Hay dos Bunbury. Y están en uno. A veces lo mejor es no saber del artista más allá de lo que muestre ahí arriba. No vaya a ser que. Pero espiar es una debilidad que conduce a la tragedia. "No quiero a nadie a menos de 30 metros de Enrique", exigía el mánager inflexible tras el escenario a media tarde. ¿Qué diablos habrá en ese círculo para que ningún mortal pueda pisarlo? ¿Algo que podrían robarle? ¿Su alma? Cuando ya de noche sale Bunbury con su traje tres piezas con dragones y rojo forro, la reclamación parece cobrar sentido. Arriba, durante mas de dos horas Enrique muestra su anverso caballeresco, que te habla de usted desde la primera cita a la última canción, te concede deseos, te transmite elegancia, fascinación, sugestión, agradecimiento... a manos llenas. En el backstage ha quedado un reverso huidizo, lejano y esquivo, que no se aleja porque nunca antes se ha acercado, y que se nos antoja empapado en temores desempolvados antes de cada concierto. Es una dicotomía arriesgada que el artista maneja con seguridad, sin duda por necesidad, exhibiendo la determinación de quien se sabe un héroe al que todo se va a perdonar. Viéndole cantar casi parece imprescindible que alguien acote ese terreno y garantice su zona de confort… evitando disgustos, contrariedades, para una mayor gloria de lo que han de recibir sus fans.

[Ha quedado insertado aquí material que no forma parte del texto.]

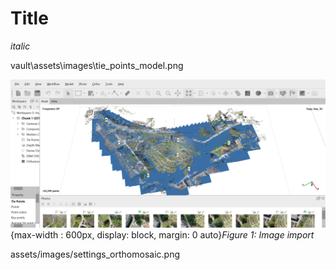 # Title

*italic*


vault\assets\images\tie_points_model.png

![image import](assets/images/tie_points_model.png){max-width : 600px, display: block, margin: 0 auto}*Figure 1: Image import*

assets/images/settings_orthomosaic.png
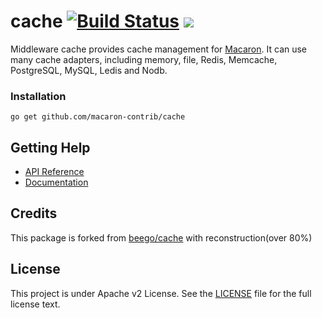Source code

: cache [![Build Status](https://drone.io/github.com/macaron-contrib/cache/status.png)](https://drone.io/github.com/macaron-contrib/cache/latest) [![](http://gocover.io/_badge/github.com/macaron-contrib/cache)](http://gocover.io/github.com/macaron-contrib/cache)
=====

Middleware cache provides cache management for [Macaron](https://github.com/Unknwon/macaron). It can use many cache adapters, including memory, file, Redis, Memcache, PostgreSQL, MySQL, Ledis and Nodb.

### Installation

	go get github.com/macaron-contrib/cache
	
## Getting Help

- [API Reference](https://gowalker.org/github.com/macaron-contrib/cache)
- [Documentation](http://macaron.gogs.io/docs/middlewares/cache)

## Credits

This package is forked from [beego/cache](https://github.com/astaxie/beego/tree/master/cache) with reconstruction(over 80%)

## License

This project is under Apache v2 License. See the [LICENSE](LICENSE) file for the full license text.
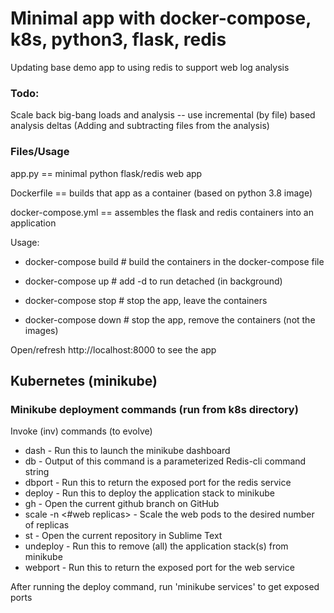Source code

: # Minimal app with docker-compose, k8s, python3, flask, redis

Updating base demo app to using redis to support web log analysis

### Todo:
Scale back big-bang loads and analysis -- use incremental (by file) based analysis deltas (Adding and subtracting files from the analysis)

### Files/Usage

app.py == minimal python flask/redis web app

Dockerfile ==  builds that app as a container (based on python 3.8 image)

docker-compose.yml == assembles the flask and redis containers into an application

Usage:

* docker-compose build  # build the containers in the docker-compose file

* docker-compose up  # add -d to run detached (in background)

* docker-compose stop  # stop the app, leave the containers

* docker-compose down  # stop the app, remove the containers (not the images)

Open/refresh http://localhost:8000 to see the app

## Kubernetes (minikube)

### Minikube deployment commands (run from k8s directory)

Invoke (inv) commands (to evolve)

*  dash       - Run this to launch the minikube dashboard
*  db         - Output of this command is a parameterized Redis-cli command string
*  dbport     - Run this to return the exposed port for the redis service
*  deploy     - Run this to deploy the application stack to minikube
*  gh         - Open the current github branch on GitHub
*  scale -n <#web replicas> - Scale the web pods to the desired number of replicas
*  st         - Open the current repository in Sublime Text
*  undeploy   - Run this to remove (all) the application stack(s) from minikube
*  webport    - Run this to return the exposed port for the web service

After running the deploy command, run 'minikube services' to get exposed ports

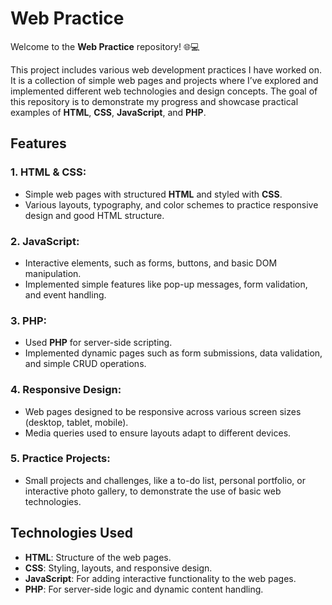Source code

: # Web Practice

Welcome to the **Web Practice** repository! 🌐💻

This project includes various web development practices I have worked on. It is a collection of simple web pages and projects where I’ve explored and implemented different web technologies and design concepts. The goal of this repository is to demonstrate my progress and showcase practical examples of **HTML**, **CSS**, **JavaScript**, and **PHP**.

## Features

### 1. **HTML & CSS**:
   - Simple web pages with structured **HTML** and styled with **CSS**.
   - Various layouts, typography, and color schemes to practice responsive design and good HTML structure.

### 2. **JavaScript**:
   - Interactive elements, such as forms, buttons, and basic DOM manipulation.
   - Implemented simple features like pop-up messages, form validation, and event handling.

### 3. **PHP**:
   - Used **PHP** for server-side scripting.
   - Implemented dynamic pages such as form submissions, data validation, and simple CRUD operations.

### 4. **Responsive Design**:
   - Web pages designed to be responsive across various screen sizes (desktop, tablet, mobile).
   - Media queries used to ensure layouts adapt to different devices.

### 5. **Practice Projects**:
   - Small projects and challenges, like a to-do list, personal portfolio, or interactive photo gallery, to demonstrate the use of basic web technologies.

## Technologies Used

- **HTML**: Structure of the web pages.
- **CSS**: Styling, layouts, and responsive design.
- **JavaScript**: For adding interactive functionality to the web pages.
- **PHP**: For server-side logic and dynamic content handling.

Tal vez si te acercas más de la cuenta a la retaguardia, el mito podría acaso volatizarse, convertirse en oscuros grajos, como pueden hacerlo las mejores ocurrencias en relatos góticos. Por ello solo es posible violentar esa zona desde abajo. La única manera de estar a menos de 30 metros de Enrique es colocarte lo más cerca de él delante del escenario. Y ahí echamos el resto. Suena Iberia sumergida y nos apretamos lo imposible, lo infinito, para sentir el placer, o el zarpazo en el corazón. Después de El club de los imposibles llegan Dos clavos a mis alas, Sirena varada, Camino del exceso, Avalancha, Mar adentro... Aprovecharemos una única oportunidad para verle aún más de cerca cuando se encarama al vallado antipánico y humedece con su sudor a los mortales, que lo manosean sin que su familia de mánagers ponga coto ni exija órdenes de alejamiento. Es el delirio. Está sonando Maldito duende y ese miedo a toparse de bruces con la jauría fan, que no es tan fiera como la pintan, parece haberse evaporado. Él era la comida y nosotros estábamos definitivamente hambrientos. Hasta que al borde de estar saciados, sale corriendo al coche y huye bajo una sudorosa toalla llevándose con él intacta la leyenda.